Humbert realizes that the two of them have to get away. Lolita does not want them to fight anymore, and asks for them to leave that night and take a road trip, as long as she can choose the stops along the way (“How Far Is It to the Next Town?”). During this sequence, the two of them travel across the country, but are ruthlessly pursued by a mysterious red Mercedes. At each stop, Humbert grows increasingly suspicious of Lolita's disappearance and the persistence of the red car. Finally, Lolita disappears completely, leaving Humbert distraught. He searches for her for over 2 years, but finds no trace of her; he wants nothing more than to have her back (“Lolita”). Finally, he runs into Phyllis, who tells him that Lolita ran off with Quilty. He is outraged and arrives at Quilty's house (which brings us back to the beginning of Act I) and shoots him. Then, he arrives at Lolita's house to find her married and pregnant. He begs her to come with him and she refuses. He gives her $15,000 for her and her husband to relocate to Alaska. The police arrive and arrest Humbert for killing Quilty. He reflects that, above all else, he wants her to be happy, and wonders if, only now, he loves her for the first time.

==The show==
Like the novel, Lolita, My Love focused on a European-born professor, Humbert Humbert, who lives in the U.S.; he foolishly falls in love with his landlady's teenaged daughter. While the plot is unpleasant, Humbert eventually emerges as a near-tragic figure, and there is much witty explication of the American culture that both encourages and condemns such behavior.

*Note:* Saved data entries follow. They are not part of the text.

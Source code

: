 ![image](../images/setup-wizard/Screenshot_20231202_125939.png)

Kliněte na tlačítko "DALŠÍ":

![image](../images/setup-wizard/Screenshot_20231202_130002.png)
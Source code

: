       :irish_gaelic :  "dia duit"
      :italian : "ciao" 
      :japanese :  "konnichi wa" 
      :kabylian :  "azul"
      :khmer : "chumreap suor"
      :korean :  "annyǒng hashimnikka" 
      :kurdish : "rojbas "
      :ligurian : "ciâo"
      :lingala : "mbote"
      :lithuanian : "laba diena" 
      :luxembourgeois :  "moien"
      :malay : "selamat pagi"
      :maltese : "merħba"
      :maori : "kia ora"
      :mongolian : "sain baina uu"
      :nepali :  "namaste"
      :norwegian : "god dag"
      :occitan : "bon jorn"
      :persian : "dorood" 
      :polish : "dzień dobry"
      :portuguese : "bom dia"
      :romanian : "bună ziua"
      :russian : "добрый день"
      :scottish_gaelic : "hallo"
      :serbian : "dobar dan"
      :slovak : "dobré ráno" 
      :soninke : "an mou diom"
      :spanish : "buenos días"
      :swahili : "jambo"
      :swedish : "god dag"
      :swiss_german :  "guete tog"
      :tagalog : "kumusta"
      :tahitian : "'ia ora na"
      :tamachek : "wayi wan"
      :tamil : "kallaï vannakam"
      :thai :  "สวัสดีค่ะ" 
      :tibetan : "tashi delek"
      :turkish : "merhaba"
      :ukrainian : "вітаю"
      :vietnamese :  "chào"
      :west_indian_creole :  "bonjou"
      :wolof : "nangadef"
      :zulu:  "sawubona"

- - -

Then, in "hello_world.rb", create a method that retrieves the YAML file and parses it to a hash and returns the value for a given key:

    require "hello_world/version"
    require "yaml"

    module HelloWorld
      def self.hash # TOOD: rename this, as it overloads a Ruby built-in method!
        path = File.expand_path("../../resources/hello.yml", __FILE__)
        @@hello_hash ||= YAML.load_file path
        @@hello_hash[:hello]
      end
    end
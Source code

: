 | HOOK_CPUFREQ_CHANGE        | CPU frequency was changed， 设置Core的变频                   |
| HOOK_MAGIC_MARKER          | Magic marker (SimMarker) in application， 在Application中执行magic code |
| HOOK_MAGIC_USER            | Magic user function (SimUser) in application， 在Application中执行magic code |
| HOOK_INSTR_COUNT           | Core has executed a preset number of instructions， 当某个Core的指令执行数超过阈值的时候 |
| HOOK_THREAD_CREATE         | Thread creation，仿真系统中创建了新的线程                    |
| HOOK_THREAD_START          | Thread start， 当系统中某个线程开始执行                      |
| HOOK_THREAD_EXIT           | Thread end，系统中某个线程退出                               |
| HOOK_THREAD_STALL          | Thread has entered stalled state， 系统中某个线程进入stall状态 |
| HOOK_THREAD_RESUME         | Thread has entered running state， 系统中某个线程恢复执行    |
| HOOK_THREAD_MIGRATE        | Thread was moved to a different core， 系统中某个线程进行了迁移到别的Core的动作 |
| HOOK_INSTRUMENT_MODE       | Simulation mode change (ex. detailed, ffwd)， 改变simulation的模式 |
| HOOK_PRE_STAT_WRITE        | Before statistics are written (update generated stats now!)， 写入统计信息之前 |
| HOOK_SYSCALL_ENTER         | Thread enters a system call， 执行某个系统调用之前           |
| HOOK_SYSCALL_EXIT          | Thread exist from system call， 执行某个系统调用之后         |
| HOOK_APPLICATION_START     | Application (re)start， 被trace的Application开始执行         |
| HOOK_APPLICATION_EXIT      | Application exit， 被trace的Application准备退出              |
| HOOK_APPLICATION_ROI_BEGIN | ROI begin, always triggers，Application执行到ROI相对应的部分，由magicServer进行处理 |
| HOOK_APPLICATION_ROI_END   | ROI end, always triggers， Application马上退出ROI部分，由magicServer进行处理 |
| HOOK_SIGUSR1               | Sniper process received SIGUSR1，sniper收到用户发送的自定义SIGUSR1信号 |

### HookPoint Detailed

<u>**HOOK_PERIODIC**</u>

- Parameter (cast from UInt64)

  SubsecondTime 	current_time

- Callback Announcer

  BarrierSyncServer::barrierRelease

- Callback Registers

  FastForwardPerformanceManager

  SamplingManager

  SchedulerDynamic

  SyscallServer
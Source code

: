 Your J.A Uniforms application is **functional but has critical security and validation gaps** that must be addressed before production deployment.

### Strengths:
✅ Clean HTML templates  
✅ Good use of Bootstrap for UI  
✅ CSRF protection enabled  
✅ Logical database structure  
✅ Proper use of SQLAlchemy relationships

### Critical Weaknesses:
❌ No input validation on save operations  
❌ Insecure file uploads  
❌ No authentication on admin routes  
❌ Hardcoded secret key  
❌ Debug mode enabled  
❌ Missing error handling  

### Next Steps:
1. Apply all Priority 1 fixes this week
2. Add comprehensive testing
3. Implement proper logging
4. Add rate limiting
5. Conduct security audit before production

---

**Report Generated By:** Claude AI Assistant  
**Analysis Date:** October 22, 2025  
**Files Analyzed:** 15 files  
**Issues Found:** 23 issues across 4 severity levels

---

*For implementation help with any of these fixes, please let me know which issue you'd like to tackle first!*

While the show was not officially recorded, a recording from the theater sound board surfaced in 1987, and was released on the Blue Pear Records label (BP 1009). A track listing on the recording gives the following list of songs:
1. Overture
2. Going, Going, Gone - Quilty and Guests
3. The Same Old Song - Lolita & Charlotte
4. Saturday - Lolita
5. In the Broken Promise Land of 15 - Humbert
6. The Same Old Song (Reprise) - Humbert, Lolita, Charlotte
7. Dante, Petrarch and Poe - Humbert, Charlotte, Ensemble
8. Sur Les Quais - Charlotte
9. Charlotte's Letter - Humbert & Charlotte
10. Farewell, Little Dream - Humbert
11. At the Bed-D-By Motel - Ensemble
12. Tell Me, Tell Me - Humbert
13. Buckin' for Beardsley/Beardsley School for Girls - Ensemble
14. March Out of My Life - Quilty
15. The Same Old Song (Reprise); Lolita
16. All You Can Do Is Tell Me You Love Me - Lolita
17. How Far Is It to the Next Town - Lolita & Humbert
18. How Far is It to the Next Town (Reprise) - Quilty & Humbert
19. Lolita - Humbert
20. Finale

"Going, Going, Gone" was recorded by Shirley Bassey, and "In the Broken-Promise Land of Fifteen" has been recorded several times, notably by Robert Goulet. Andre Kostelanetz included an instrumental version of the title song on his 1971 album, For All We Know.

==Reactions==
In refusing many previous offers to adapt the novel, Nabokov insisted that the distasteful plot was acceptable because it existed only in his head; to make a real twelve-year-old girl play the part, on stage night after night, "would be sinful and immoral." The skeletal plot alone, without Nabokov's authorial voice, is indeed quite salacious, and critics and audiences reacted negatively to it.

Subsequent writers (notably Ken Mandelbaum and Frank Rich) have found elements of the show worthy of praise, with Mandelbaum contending that it is unlikely anyone could produce a better musical version of what is probably fundamentally impossible material. In 1982, a non-musical adaptation of Lolita by Edward Albee opened to memorably negative reviews, and many critics specifically pointed out ways in which this version was lacking when compared to the earlier musical; Rich contended that Albee's version had a hideous set, pointing out that even the "flop musical version...got the scenery right."